The reaction to all this is perhaps best captured in the statement on the tragedy issued by the Jewish Council for Public Affairs: “When our tears are dry, we must dedicate ourselves to building a society in which this kind of violence is absolutely unimaginable. While we do not know the motives for today’s attack, we do know that it cannot be viewed apart from the climate of violence and the degradation of civil society that are anathema to democracy.”
Well, maybe.
But where has there ever been a society “in which this kind of violence is absolutely” — or even relatively — “unimaginable”? Sweden, where Olof Palme, the prime minister, was killed? The Netherlands, where the political activist Pim Fortuyn was murdered? Israel, Rabin? Egypt, Sadat? And on, and on.
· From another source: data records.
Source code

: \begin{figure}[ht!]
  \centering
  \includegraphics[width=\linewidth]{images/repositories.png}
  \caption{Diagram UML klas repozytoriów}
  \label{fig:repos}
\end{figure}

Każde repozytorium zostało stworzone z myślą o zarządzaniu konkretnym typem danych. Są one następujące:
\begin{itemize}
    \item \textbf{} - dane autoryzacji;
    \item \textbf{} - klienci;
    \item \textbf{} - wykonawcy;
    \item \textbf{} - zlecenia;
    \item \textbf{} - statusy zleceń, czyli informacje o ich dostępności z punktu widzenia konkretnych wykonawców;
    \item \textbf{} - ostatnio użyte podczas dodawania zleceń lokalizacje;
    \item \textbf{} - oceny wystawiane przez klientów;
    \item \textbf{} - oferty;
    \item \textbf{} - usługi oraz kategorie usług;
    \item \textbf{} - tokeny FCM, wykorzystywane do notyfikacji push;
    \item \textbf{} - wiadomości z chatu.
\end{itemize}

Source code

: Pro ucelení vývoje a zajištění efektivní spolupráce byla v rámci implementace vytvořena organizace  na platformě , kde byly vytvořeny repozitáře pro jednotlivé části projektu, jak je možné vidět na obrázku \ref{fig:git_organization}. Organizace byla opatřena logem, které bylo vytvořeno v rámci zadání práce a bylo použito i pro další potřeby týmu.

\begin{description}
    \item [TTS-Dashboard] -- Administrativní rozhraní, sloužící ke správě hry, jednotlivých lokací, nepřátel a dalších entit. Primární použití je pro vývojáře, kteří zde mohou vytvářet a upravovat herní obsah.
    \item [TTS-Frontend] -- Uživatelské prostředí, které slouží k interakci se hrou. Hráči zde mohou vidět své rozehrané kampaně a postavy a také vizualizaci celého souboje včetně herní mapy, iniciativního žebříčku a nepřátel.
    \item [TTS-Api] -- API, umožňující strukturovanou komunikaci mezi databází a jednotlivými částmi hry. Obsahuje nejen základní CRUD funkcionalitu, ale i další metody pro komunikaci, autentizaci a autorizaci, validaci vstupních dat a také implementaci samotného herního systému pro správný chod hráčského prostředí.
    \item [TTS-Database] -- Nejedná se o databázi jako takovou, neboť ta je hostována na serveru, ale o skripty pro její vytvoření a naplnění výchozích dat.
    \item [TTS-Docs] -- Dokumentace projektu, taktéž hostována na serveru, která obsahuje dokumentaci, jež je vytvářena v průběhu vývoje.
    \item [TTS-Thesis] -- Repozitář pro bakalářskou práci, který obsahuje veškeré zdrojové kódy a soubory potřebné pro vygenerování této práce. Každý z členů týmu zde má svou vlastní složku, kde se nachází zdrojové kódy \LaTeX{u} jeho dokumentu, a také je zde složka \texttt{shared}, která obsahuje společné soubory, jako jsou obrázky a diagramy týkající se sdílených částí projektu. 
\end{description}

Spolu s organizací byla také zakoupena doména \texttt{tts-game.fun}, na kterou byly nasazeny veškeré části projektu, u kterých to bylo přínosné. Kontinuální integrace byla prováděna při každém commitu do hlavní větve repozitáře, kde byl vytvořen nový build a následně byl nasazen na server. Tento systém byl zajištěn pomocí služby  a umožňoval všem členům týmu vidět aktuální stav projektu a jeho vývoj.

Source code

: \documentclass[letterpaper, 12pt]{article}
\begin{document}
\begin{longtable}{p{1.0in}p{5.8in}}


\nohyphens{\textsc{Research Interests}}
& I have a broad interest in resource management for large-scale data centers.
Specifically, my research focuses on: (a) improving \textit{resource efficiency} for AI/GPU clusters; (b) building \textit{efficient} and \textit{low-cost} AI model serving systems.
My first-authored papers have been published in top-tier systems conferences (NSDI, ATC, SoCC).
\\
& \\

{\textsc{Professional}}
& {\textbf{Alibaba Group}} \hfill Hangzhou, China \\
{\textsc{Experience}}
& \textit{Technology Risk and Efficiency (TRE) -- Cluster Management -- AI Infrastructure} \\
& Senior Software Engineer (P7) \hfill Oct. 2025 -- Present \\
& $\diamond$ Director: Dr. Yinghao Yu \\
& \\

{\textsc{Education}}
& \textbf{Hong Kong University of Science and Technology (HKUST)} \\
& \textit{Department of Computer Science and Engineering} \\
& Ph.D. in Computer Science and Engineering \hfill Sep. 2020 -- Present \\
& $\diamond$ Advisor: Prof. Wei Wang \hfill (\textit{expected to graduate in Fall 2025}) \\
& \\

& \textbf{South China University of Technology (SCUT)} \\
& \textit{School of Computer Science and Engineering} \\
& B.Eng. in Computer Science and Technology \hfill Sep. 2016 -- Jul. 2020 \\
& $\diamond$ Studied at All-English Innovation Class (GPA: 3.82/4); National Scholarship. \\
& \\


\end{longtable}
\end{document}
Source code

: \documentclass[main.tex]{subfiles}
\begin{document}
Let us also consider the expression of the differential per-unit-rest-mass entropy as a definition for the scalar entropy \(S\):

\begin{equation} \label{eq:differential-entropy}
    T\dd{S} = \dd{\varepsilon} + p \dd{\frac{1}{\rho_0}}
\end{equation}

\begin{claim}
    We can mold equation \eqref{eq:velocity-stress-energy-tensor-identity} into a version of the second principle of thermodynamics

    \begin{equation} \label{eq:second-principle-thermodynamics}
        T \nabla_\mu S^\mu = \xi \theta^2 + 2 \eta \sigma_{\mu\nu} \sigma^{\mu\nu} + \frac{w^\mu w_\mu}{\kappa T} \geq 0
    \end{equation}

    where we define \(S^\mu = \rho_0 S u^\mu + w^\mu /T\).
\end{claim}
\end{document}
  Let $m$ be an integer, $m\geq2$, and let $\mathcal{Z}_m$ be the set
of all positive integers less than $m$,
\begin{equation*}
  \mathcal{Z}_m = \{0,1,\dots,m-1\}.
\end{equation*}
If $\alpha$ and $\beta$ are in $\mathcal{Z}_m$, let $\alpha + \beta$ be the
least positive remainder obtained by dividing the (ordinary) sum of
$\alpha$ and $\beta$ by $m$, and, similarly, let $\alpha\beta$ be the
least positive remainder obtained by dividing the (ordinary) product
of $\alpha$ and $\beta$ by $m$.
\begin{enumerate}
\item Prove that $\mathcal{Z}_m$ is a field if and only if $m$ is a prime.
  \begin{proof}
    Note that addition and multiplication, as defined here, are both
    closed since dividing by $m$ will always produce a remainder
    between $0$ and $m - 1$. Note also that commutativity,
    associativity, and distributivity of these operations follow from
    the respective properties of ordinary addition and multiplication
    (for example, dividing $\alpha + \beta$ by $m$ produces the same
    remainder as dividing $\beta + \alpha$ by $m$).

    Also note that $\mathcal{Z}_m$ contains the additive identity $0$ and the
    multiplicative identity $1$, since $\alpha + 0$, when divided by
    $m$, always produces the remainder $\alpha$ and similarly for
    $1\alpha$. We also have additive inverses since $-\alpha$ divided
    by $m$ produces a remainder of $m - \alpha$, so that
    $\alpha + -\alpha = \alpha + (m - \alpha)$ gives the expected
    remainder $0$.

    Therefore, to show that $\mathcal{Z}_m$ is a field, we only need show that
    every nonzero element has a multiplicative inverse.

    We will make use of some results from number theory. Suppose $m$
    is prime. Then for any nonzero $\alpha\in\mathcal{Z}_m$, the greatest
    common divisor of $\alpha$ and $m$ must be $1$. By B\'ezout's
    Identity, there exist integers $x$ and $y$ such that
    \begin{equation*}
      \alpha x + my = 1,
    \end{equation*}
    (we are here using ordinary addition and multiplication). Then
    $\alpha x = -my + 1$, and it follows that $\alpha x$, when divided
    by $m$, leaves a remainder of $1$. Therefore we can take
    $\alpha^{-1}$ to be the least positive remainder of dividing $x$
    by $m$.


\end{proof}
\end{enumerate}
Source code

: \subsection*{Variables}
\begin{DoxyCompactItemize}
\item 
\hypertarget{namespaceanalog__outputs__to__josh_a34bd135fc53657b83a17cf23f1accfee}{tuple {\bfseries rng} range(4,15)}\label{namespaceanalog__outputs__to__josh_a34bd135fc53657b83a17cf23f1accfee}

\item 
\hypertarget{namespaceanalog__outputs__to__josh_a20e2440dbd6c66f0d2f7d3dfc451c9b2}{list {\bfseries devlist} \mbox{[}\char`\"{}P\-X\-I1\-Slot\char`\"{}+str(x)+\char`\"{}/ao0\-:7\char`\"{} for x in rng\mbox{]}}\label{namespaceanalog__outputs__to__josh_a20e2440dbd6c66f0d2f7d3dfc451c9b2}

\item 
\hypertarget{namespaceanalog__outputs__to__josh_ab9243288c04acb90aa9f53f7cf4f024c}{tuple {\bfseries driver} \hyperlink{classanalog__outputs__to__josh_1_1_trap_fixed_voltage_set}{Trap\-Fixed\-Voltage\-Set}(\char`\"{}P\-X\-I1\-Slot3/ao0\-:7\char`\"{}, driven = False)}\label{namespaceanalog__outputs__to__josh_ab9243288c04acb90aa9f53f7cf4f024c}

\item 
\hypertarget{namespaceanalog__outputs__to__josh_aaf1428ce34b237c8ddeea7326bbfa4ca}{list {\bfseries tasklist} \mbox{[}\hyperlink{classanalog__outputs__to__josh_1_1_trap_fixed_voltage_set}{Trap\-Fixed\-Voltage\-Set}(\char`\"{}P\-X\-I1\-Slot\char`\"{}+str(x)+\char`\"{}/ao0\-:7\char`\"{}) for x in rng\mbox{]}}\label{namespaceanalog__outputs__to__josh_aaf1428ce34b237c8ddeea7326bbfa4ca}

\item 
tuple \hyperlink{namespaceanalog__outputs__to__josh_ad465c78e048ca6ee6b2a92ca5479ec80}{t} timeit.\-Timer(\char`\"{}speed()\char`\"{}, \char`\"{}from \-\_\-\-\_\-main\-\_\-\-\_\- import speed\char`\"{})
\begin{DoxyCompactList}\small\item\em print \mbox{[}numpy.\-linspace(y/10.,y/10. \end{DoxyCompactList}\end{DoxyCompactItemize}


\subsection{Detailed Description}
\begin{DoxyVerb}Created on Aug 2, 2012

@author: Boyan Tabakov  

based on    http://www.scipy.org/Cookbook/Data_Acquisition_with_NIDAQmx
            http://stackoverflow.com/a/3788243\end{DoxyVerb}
I recall, and will never forget, the antipathy toward Dallas in the wake of the JFK assassination. Months later, I was in Dallas for the first time, and the sense of the city as a place that had hosted a Lee Harvey Oswald weighed heavily, and across the country our fears for the future of our democracy were everywhere proclaimed. Yet here we are, after the Martin Luther King assassination and the Robert Kennedy assassination and Medgar Evers, Has there ever been a society in which this kind of violence was unimaginable? Malcolm X, George Moscone and Harvey Milk, Allard Lowenstein and Alan Berg and Alex Odeh and Dr. George Tiller, after the mass killings in Columbine and at Virginia Tech, and we are not less a democracy than we were when Abraham Lincoln was assassinated.
Our political discourse is, indeed, ugly, filled with vitriol and, perhaps even more consequentially, riddled with distortions and outright lies. So I can appreciate when Carl Hulse and Kate Zernike write in the Times that “regardless of what led to the episode, it quickly focused attention on the degree to which inflammatory language, threats and implicit instigations to violence have become a steady undercurrent in the nation’s political culture.” And I don’t for a moment think that some soul-searching is not in order.
At the same time, I remember the theme of a rumination offered by then-president Bill Clinton on the occasion of a dinner marking Rabbi David Saperstein’s 25th anniversary as director of the Reform movement’s Religious Action Center. He sought to weave a thread connecting the killings in Columbine to the killings in Kosovo — at first blush, an improbable linkage. But the president’s compelling point was about what happens in a culture that focuses on the “otherness” of a segment of its people.
That is why, for me, just now, the Giffords story points in a rather different direction. Congresswoman Giffords was a member of the congressional Democrats’ Blue Dog faction, suggesting an ideological consistency I do not find in her record. She is actually considerably more interesting than the Blue Dog label suggests. She was entirely comfortable as a supporter of the health care reforms that so exercised and aggravated many of her colleagues and, somewhat remarkably for a person representing an Arizona district that is a rough challenge for a Democrat (she won re-election in 2010 by less than a 1% margin), she spoke during her campaign and eventually voted for the DREAM Act, which would have created a path to citizenship for illegal immigrants’ children who have long resided in this country.
“Yes” to the worthy innocent “others” — and this in Arizona.
And one more thing beyond the breast-beating and the recriminations and the lamentations regarding how low we have sunk. Can we not finally be specific, and speak of the utter — and yes, I mean utter — depravity of our relationship to guns and of our inadequate laws regarding their control? We are hemorrhaging, and words of contrition will not stanch the literal bleeding. We are not likely ever to legislate successfully against psychopathy, but surely we can at last come to our collective senses regarding guns, the Supreme Court and the NRA notwithstanding.